Okay, so I have this leeeetle fascination with music reviewers (Bernard Zuel in Raw Blue, anyone?) … but that’s not why I asked Daniel Herborn here today (although, shamelessly, I have now read many of his gig reviews, and you can do the same on his website, or read them LIVE in mags like Time Out and Faster Louder). I asked him because his first YA novel is out this month: You’re the Kind of Girl I Write Songs About and Cath Crowley and Nick Earls have had very nice things to say about it. The bonus for me was Daniel’s confirmation that being a music writer is EXACTLY as Almost Famous depicted it … (well … kind of). Enjoy!
I’ve written about books and music for a long time and always meant to write fiction, so I guess it seems like a logical progression to write a novel that heavily featured music. It feels like it took me a while to get there though! I had also always wanted to write about the Inner West, which is where I live and which is an area that I had long been really fascinated by and felt passionate about. One night, I was sitting upstairs at the Enmore Theatre watching Death Cab for Cutie and I had the initial idea for the book and I remember walking home just feeling really energised by the whole concept.
Pretty much all of You’re the Kind of Girl I Write Songs About was written in Glebe and Forest Lodge and, to me, it’s not just a book that’s set in that area but very much influenced by those suburbs. It’s a realist and hopefully relatable book, so for me, it’s more about capturing the magic that’s out there in these bars and cafes and music venues, rather than conjuring up magic out of nowhere. That broader environment is much more important to me than where I specifically sat or wherever.
Are you someone who has to be in the same bat place at the same bat time, or do you prefer to free range?
I like to free range a bit. I’ve got a writing table (pictured) but it’s often got stacks of books and vinyl on it. I definitely wrote some stuff sitting on the balcony or on the floor of my room. There was quite a bit of late night writing with this book, I would get home from a gig and still feel some adrenaline and write a bit more of the manuscript.
Also, the practicalities dictated how and where I wrote it. A lot of the time when I was writing the novel, I was working full time plus studying and doing a lot of music reviews and other non-fiction writing, so it was quite a haphazard process out of necessity. I might have a couple of weeks where I didn’t get a chance to look at the manuscript at all, but then another night I would write until the early morning.
If these walls could talk …
They would say “You drink too much coffee” and “you can probably give that Sufjan Stevens record a rest now”.

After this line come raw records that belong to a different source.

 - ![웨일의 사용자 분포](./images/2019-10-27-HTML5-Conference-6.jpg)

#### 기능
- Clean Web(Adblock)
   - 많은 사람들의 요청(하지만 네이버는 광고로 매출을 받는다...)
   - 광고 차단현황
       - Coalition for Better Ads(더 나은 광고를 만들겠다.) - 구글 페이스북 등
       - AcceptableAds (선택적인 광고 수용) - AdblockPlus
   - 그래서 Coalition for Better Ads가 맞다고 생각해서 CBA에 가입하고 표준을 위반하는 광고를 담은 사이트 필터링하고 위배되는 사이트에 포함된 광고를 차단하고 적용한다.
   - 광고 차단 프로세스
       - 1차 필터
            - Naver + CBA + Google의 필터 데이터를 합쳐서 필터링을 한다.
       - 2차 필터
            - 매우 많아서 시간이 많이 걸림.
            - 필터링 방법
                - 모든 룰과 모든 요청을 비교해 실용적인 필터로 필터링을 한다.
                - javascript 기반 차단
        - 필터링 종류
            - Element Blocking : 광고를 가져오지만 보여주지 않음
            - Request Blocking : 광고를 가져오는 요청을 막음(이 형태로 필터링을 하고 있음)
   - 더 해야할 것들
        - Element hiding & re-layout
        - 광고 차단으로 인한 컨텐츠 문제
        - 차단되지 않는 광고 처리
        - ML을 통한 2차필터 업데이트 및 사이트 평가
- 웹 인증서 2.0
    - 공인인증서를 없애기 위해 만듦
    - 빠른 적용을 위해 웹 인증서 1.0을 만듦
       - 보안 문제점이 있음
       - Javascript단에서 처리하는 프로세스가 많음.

Any books that you keep there that have special significance to you as a reader, writer, or person?
Truman Capote is my favourite writer, so I’ve always got A Capote Reader around. He wasn’t very prolific, but he wrote some phenomenal short stories and travel pieces and the best celebrity profiles anyone ever did, so it’s a really good reader to dip into.

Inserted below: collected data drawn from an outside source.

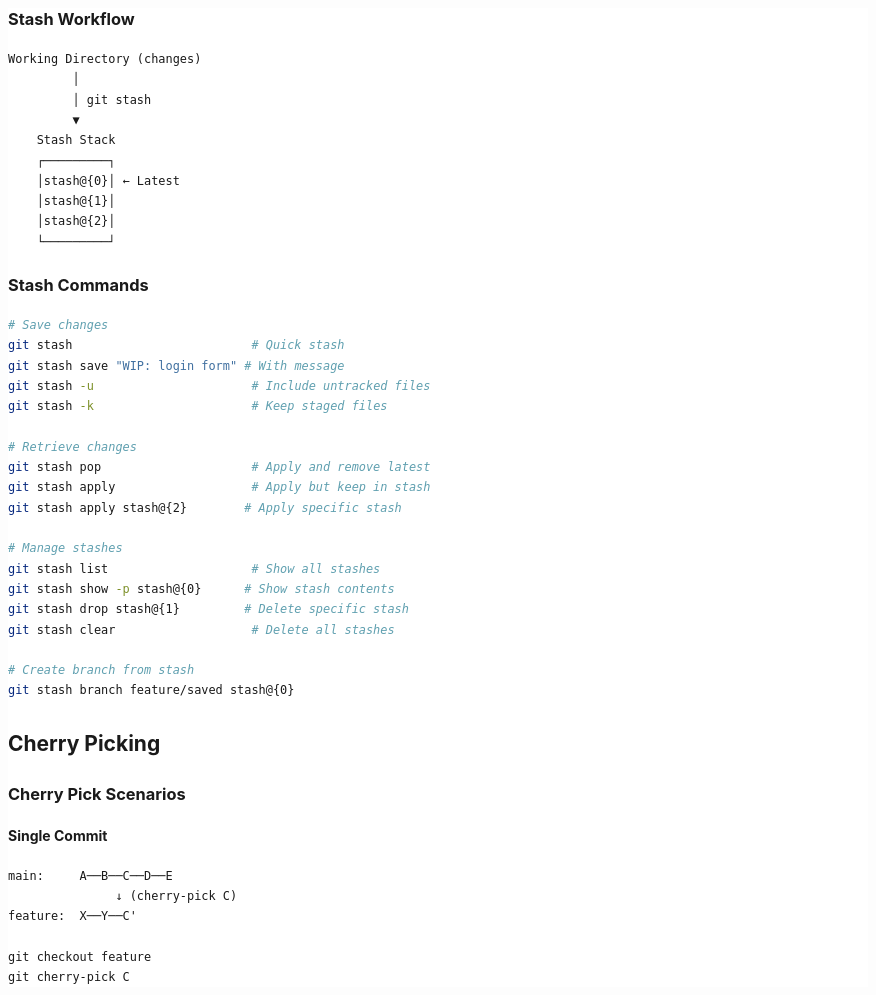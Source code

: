 ### Stash Workflow
```
Working Directory (changes)
         │
         │ git stash
         ▼
    Stash Stack
    ┌─────────┐
    │stash@{0}│ ← Latest
    │stash@{1}│
    │stash@{2}│
    └─────────┘
```

### Stash Commands
```bash
# Save changes
git stash                         # Quick stash
git stash save "WIP: login form" # With message
git stash -u                      # Include untracked files
git stash -k                      # Keep staged files

# Retrieve changes
git stash pop                     # Apply and remove latest
git stash apply                   # Apply but keep in stash
git stash apply stash@{2}        # Apply specific stash

# Manage stashes
git stash list                    # Show all stashes
git stash show -p stash@{0}      # Show stash contents
git stash drop stash@{1}         # Delete specific stash
git stash clear                   # Delete all stashes

# Create branch from stash
git stash branch feature/saved stash@{0}
```

## Cherry Picking

### Cherry Pick Scenarios

#### Single Commit
```
main:     A──B──C──D──E
               ↓ (cherry-pick C)
feature:  X──Y──C'

git checkout feature
git cherry-pick C
```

What’s the policy on interruptions? Open door policy? Open door policy with cranky look on face? Door locked tight and hands on ears, shouting: ‘Can’t hear you, lah, lah, lah!’?
Open door policy is great when you work in an office, but for me it would be pretty disastrous if I applied it at home when I’m writing. I sometimes put in my earphones and listen to music while I work, particularly stuff like Explosions in the Sky or Mono where it’s very evocative but you don’t have lyrics to distract you. I live with two film-makers, so they know what it’s like when you have to knuckle down and get something finished and are good at not interrupting.
Social media – do you block it while you’re working, or let it come along for the ride?
There are some great things about social media and it certainly has its place, but I definitely don’t look at it all the time. Partly that’s just because it can be such a time-burner, but I’m also just a bit old-fashioned on this. I think most of your energy as a writer should be spent on, you know, writing. The work should be the main thing by far. I find it odd when you see someone bemoaning they have no time to finish their novel but then they’ve done 50,000 tweets.
Do we need a room of our own?
It’s an interesting idea and I think it’s different for everyone. Personally, I really need a balance. If I’m trying to get something done I need a place where I can block out the distractions, but I would go crazy without people and loud music and fresh air.
What you be sticking up on those walls?
I’ve got posters of Audrey Hepburn, Florence and the Machine and The Gaslight Anthem, an old Splendour in the Grass T-shirt and a couple of basketball singlets (I’m an NBA nerd). Also a framed Andy Warhol quote that I picked up at the Museum of Modern Art: “Art is what you can get away with”.
Almost Famous – is that how it really is, or what?
I wish! I’ve done a lot of music writing and the reality is far, far less glamorous. The idea of a rookie writer being commissioned by a magazine to go out on tour with a mid-level band seems like science fiction in the current climate. But on another level, it’s one of the best movies about the magic of rock and roll and though a lot of the specifics of the music industry have changed a lot, there is still something very resonant and truthful about that story.
Thank you, Daniel! And welcome to the world You’re the Kind of Girl I Write Songs About.